Par Ali Soumana
En fin de semaine dernière, la RTN, dans un dossier, bien présenté, sans avoir bien communiqué au préalable sur sa démarche, s’est attiré la foudre des Nigériens qui ne comprenaient pas les motivations de son élément diffusé. Et, à juste titre, l’on se demandait pourquoi faire du sensationnel sur un épiphénomène tout en ignorant sciemment les plus grands scandales du siècle qui laissent les pires souvenirs de la gouvernance Issoufou, l’empereur des grands scandales.
Les Nigériens étaient surpris d’entendre la télévision nationale se saisir d’un dossier traité par la presse depuis des semaines, pour le réchauffer, le remettre au goût du jour, profitant d’une publication d’un confrère qui revenait opportunément sur le sujet. On a compris – et les Nigériens l’ont largement souligné sur les réseaux sociaux – que ce que l’on veut, par une telle communication, c’est de mettre en avant le cas Bazoum que l’on veut à tout prix compromettre, sinon sacrifier pour ignorer d’autres « gibiers » et, peut-être, faire oublier, les cas les plus emblématiques qui concernent moins ce personnage, mais un autre, à savoir l’ancien président Issoufou Mahamadou, alias T3, au centre de tous les scandales qui ont émaillé sa gestion, de loin la plus désastreuse que le pays ait connue depuis soixante-trois ans. Les Nigériens ne disent pas que Mohamed Bazoum ne doit pas répondre de ses actes, de tout ce que l’on peut lui reprocher, tant de sa gestion que de ce qu’il a fait après le coup d’Etat qui l’a déposé. Mais, pour autant, cela ne doit pas faire oublier ce que l’autre, l’ami avec lequel il se brouille depuis des semaines, pour l’équité, a pu faire en mal pour l’amener à répondre également de ses actes, car les Nigériens sont unanimes à reconnaitre qu’il a le plus de crimes qu’on peut lui reprocher et dont il est forcément comptable, ne pouvant pour aucune raison, avoir de motifs de s’en exonérer d’un point de vue pénal. Nous demandions d’ailleurs, dans notre parution de la semaine dernière, pour l’équité et rassurer les Nigériens, de lever l’immunité, en passant par la Cour d’Etat, des deux derniers chefs d’Etat. C’est des principes de l’Etat de droit. Quand chacun pourra se défendre, et justifier son innocence, il reviendra dans la nation pour reprendre sa place. C’est à juste titre que, au regard de leur proximité, les Nigériens rejettent l’agitation et l’activisme d’Issoufou Sidibé, qui vient pour brouiller les cartes, faisant croire qu’il aime aussi la patrie pour être de ceux qui soutiennent la transition alors même, pendant douze ans que le mal se faisait, il le cautionnait par ses silences complices.

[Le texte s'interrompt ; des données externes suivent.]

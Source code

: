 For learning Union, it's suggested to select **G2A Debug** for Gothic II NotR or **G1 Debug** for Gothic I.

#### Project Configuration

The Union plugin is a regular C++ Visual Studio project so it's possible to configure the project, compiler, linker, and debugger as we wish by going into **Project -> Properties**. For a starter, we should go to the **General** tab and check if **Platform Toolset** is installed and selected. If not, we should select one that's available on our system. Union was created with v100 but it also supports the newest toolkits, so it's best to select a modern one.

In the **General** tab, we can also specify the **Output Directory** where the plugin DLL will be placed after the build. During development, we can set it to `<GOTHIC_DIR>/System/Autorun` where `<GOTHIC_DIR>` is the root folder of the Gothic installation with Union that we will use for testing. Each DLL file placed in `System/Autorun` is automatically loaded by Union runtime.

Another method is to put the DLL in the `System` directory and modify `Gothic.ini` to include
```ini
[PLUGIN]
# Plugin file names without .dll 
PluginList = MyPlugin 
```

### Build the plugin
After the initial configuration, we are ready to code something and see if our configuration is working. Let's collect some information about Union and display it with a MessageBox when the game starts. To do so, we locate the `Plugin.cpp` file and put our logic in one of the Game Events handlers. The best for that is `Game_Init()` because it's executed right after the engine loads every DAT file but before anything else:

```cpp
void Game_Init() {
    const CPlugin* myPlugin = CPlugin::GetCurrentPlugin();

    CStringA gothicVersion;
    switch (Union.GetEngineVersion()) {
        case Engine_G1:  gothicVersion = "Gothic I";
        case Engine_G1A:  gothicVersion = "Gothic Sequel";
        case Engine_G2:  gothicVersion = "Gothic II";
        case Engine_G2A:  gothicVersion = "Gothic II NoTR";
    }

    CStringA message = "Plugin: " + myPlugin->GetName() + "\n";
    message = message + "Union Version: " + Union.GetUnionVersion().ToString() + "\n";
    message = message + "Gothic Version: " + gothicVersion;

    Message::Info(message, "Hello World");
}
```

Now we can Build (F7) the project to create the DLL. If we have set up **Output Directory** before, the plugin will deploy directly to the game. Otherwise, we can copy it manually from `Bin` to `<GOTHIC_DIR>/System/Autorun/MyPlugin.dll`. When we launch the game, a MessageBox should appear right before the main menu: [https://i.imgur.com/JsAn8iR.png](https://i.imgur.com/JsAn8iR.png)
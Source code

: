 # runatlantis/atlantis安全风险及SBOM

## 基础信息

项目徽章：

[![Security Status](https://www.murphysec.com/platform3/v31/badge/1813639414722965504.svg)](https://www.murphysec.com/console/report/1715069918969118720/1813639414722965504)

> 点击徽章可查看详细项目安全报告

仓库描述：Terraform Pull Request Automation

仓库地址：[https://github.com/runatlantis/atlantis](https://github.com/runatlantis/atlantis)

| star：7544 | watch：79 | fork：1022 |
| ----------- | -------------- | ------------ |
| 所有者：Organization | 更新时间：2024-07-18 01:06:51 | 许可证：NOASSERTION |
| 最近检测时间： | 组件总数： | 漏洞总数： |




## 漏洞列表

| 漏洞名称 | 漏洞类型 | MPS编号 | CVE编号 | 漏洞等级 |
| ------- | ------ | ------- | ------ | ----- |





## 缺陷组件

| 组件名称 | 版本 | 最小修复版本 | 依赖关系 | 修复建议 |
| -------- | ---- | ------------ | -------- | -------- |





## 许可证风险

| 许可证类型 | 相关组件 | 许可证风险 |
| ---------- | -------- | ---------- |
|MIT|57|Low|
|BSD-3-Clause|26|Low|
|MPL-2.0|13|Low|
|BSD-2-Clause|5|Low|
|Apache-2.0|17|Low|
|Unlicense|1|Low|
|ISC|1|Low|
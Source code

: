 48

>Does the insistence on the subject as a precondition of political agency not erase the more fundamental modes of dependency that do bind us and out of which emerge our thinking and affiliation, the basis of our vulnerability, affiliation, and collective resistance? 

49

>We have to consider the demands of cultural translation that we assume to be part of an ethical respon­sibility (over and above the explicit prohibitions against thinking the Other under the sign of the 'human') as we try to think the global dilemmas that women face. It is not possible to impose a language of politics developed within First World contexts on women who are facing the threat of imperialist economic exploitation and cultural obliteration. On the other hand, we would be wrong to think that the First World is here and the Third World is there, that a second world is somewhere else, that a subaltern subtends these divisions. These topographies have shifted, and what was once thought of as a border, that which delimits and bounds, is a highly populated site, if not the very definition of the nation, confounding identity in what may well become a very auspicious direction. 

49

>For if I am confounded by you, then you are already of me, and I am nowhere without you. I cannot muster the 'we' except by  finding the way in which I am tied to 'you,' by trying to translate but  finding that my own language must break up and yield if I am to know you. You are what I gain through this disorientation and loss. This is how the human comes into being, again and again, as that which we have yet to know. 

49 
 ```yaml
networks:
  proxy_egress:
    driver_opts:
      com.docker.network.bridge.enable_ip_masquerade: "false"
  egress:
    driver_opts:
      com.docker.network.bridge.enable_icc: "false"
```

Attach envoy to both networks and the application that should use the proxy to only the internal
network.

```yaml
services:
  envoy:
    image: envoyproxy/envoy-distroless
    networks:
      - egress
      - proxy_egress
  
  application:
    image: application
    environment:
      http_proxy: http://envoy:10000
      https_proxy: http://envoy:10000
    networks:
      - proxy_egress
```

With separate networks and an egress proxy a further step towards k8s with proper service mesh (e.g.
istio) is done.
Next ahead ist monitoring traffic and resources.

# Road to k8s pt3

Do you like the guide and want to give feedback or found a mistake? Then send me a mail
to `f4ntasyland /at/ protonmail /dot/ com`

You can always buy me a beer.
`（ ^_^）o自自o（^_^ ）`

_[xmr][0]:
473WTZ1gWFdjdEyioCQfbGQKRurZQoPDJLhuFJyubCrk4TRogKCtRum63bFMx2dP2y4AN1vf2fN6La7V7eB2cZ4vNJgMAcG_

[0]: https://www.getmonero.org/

Cette communication de la télévision nationale a inquiété les Nigériens, leur faisant douter des choix du CNSP et conforter, ce faisant, les soupçons de connivence avec l’ancien président du régime dont Bazoum Mohamed ne pouvait écarter les fidèles, continuant à jouer, dans les mêmes postes souvent, des rôles importants dans l’administration. Dans le domaine, les Nigériens aimeraient savoir ce qui a été fait sous Pierre Foumakoye Gado et surtout avec un des enfants de Zakari Oumarou qui joue dans le domaine des hydrocarbures des hautes fonctions, ce qui a été fait au niveau de la Soraz et de la Sonidep. Il ne faut donc pas, en jouant sur le sensationnel, divertir les Nigériens, pour les nourrir de choux gras, alors qu’il y a ailleurs pire. La Justice que les Nigériens veulent doit être impartiale pour frapper, sans distinction, tous ceux qui, pour une faute ou une autre, devraient répondre devant elle. Les Nigériens connaissent d’autant plus les gaffes d’Issoufou que, pour eux, ce dernier ne peut pas ne pas répondre de ses actes et il doit même être la première victime de la lutte contre l’impunité. Il ne faut pas donner raison à ceux qui, depuis des mois, et encore aujourd’hui, sur les réseaux sociaux, continuent à dire que le régime actuel ne voudrait pas s’en prendre à Issoufou et son clan, avouant, sans apporter trop de preuves, qu’il serait l’instigateur du coup d’Etat contre son ami.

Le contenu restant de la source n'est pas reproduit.